Herpesviruses are double-stranded DNA viruses that cause various dermatoviruses. They are divided into several types depending on the time of replication (increase in viral load in the body) and hosts:
- α-herpesviruses – characterized by rapid replication and a wide range of hosts. After infection, the virus usually remains latent in the nerve ganglia. This group includes herpes simplex types 1 and 2, as well as type 3, which causes herpes zoster.
- β-herpesviruses – have slow replication and a narrow range of hosts. This includes cytomegalovirus, herpesvirus type 6, and type 7.
- γ-herpesviruses – the time of their replication is different, and the number of hosts is extremely limited. Representatives are herpes viruses type 4 (Epstein-Barr virus) and type 8, which are mainly associated with malignant diseases.
One of the most common herpes infections is the so-called herpes simplex with the causative agent of herpes simplex. Most of the world’s population – about 90% – is a carrier of herpes simplex types 1 and 2, while a small part of those infected – about 30% – suffer from recurrent infections.
Type 1 is thought to be more likely to cause infection in the upper half of the body, while type 2 is more likely to cause infection in the lower half of the body. The virus is transmitted by airborne droplets or through sexual contact. The incubation period is 6 to 8 days. The herpes virus penetrates the skin or mucous membrane and begins to multiply. Along the axons (long processes of neurons) it reaches the nerve ganglia, where after recovery it remains in a latent state. The virus is reactivated and the infection recurs with various irritants – illness, trauma, stress, premenstrual syndrome, colds, etc.

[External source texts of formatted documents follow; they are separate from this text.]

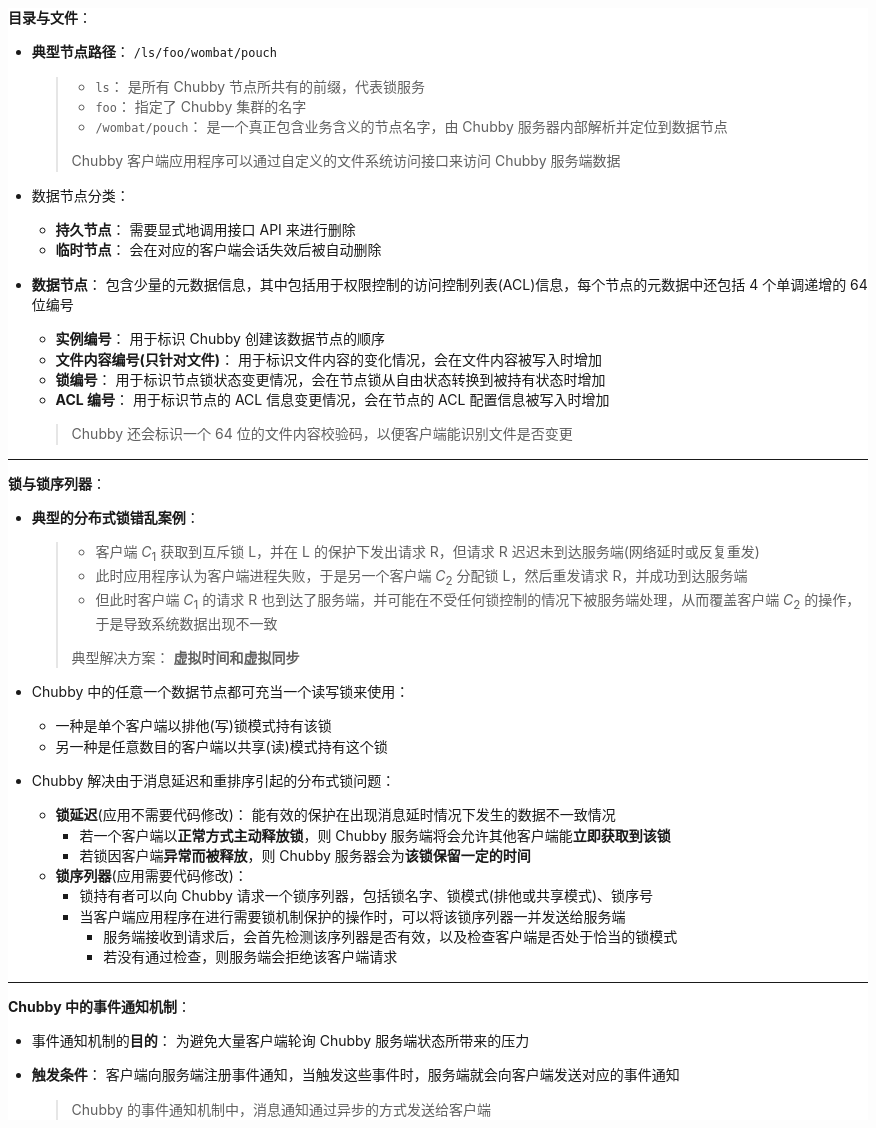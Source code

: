 
**目录与文件**：

- **典型节点路径**： `/ls/foo/wombat/pouch`

  > - `ls`： 是所有 Chubby 节点所共有的前缀，代表锁服务
  > - `foo`： 指定了 Chubby 集群的名字
  > - `/wombat/pouch`： 是一个真正包含业务含义的节点名字，由 Chubby 服务器内部解析并定位到数据节点
  >
  > Chubby 客户端应用程序可以通过自定义的文件系统访问接口来访问 Chubby 服务端数据

- 数据节点分类：
  - **持久节点**： 需要显式地调用接口 API 来进行删除
  - **临时节点**： 会在对应的客户端会话失效后被自动删除

- **数据节点**： 包含少量的元数据信息，其中包括用于权限控制的访问控制列表(ACL)信息，每个节点的元数据中还包括 4 个单调递增的 64 位编号

  - **实例编号**： 用于标识 Chubby 创建该数据节点的顺序
  - **文件内容编号(只针对文件)**： 用于标识文件内容的变化情况，会在文件内容被写入时增加
  - **锁编号**： 用于标识节点锁状态变更情况，会在节点锁从自由状态转换到被持有状态时增加
  - **ACL 编号**： 用于标识节点的 ACL 信息变更情况，会在节点的 ACL 配置信息被写入时增加

  > Chubby 还会标识一个 64 位的文件内容校验码，以便客户端能识别文件是否变更

---

**锁与锁序列器**：

- **典型的分布式锁错乱案例**： 

  > - 客户端 $C_1$ 获取到互斥锁 L，并在 L 的保护下发出请求 R，但请求 R 迟迟未到达服务端(网络延时或反复重发)
  > - 此时应用程序认为客户端进程失败，于是另一个客户端 $C_2$ 分配锁 L，然后重发请求 R，并成功到达服务端
  > - 但此时客户端 $C_1$ 的请求 R 也到达了服务端，并可能在不受任何锁控制的情况下被服务端处理，从而覆盖客户端 $C_2$ 的操作，于是导致系统数据出现不一致
  >
  > 典型解决方案： **虚拟时间和虚拟同步**

- Chubby 中的任意一个数据节点都可充当一个读写锁来使用：
  - 一种是单个客户端以排他(写)锁模式持有该锁
  - 另一种是任意数目的客户端以共享(读)模式持有这个锁

- Chubby 解决由于消息延迟和重排序引起的分布式锁问题：
  - **锁延迟**(应用不需要代码修改)： 能有效的保护在出现消息延时情况下发生的数据不一致情况
    - 若一个客户端以**正常方式主动释放锁**，则 Chubby 服务端将会允许其他客户端能**立即获取到该锁**
    - 若锁因客户端**异常而被释放**，则 Chubby 服务器会为**该锁保留一定的时间**
  - **锁序列器**(应用需要代码修改)： 
    - 锁持有者可以向 Chubby 请求一个锁序列器，包括锁名字、锁模式(排他或共享模式)、锁序号
    - 当客户端应用程序在进行需要锁机制保护的操作时，可以将该锁序列器一并发送给服务端
      - 服务端接收到请求后，会首先检测该序列器是否有效，以及检查客户端是否处于恰当的锁模式
      - 若没有通过检查，则服务端会拒绝该客户端请求

---

**Chubby 中的事件通知机制**： 

- 事件通知机制的**目的**： 为避免大量客户端轮询 Chubby 服务端状态所带来的压力

- **触发条件**： 客户端向服务端注册事件通知，当触发这些事件时，服务端就会向客户端发送对应的事件通知

  > Chubby 的事件通知机制中，消息通知通过异步的方式发送给客户端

Depending on the method of infection and the place of primary penetration of the pathogen, several forms are distinguished:
- Gingivostomatitis. The disease is typical in childhood. Predisposing factors for its development are past illnesses and reduced immunity. The general condition of the patient begins to deteriorate, and fever appears. The mucous membrane of the lips and oral cavity is very red, swollen, and painful. For this reason, it is almost impossible to take liquids and food. The patient’s breath has an unpleasant odor. There is increased salivation. On the reddened areas of the mucosa, small vesicles appear – vesicles filled with liquid, which at a later stage open and form small sores covered with a pale yellowish coating. Vesicles also appear around the lips, which, after opening, become covered with brownish crusts. Sometimes there is an increase in regional lymph nodes. There are frequent cases of secondary infection of erosions of the mucous membrane with staphylococci, streptococci, and fungi.
- Genital herpes. Genital herpes is most commonly caused by herpes simplex type 2. Leading, as a rule, are young women with an active sex life. As with gingivostomatitis, with this form of the disease, the general condition worsens, fever, sharp pain in the affected area, and urination disorders appear. Numerous grouped vesicles with transparent contents appear in the genital area, located on an erythematous mucocutaneous base. The evolution of the disease is the same as in the labial form.
- Relapses of herpetic infections. Relapses of infection are due to changes in immunity or have no known cause. Some of the predisposing factors are past illnesses, intense sun exposure, emotional stress, and endocrine changes related to the menstrual cycle. Each person has a different frequency of relapses. Usually, they affect the same area of the body, but different parts of it. The clinical picture does not differ from that described above.
What is the treatment?
Treatment consists of antiviral drugs in different regimens depending on the location and severity of the infection. With relapses more than 6 times a year, long-term prophylaxis with antiviral drugs and the use of immunostimulants is advisable.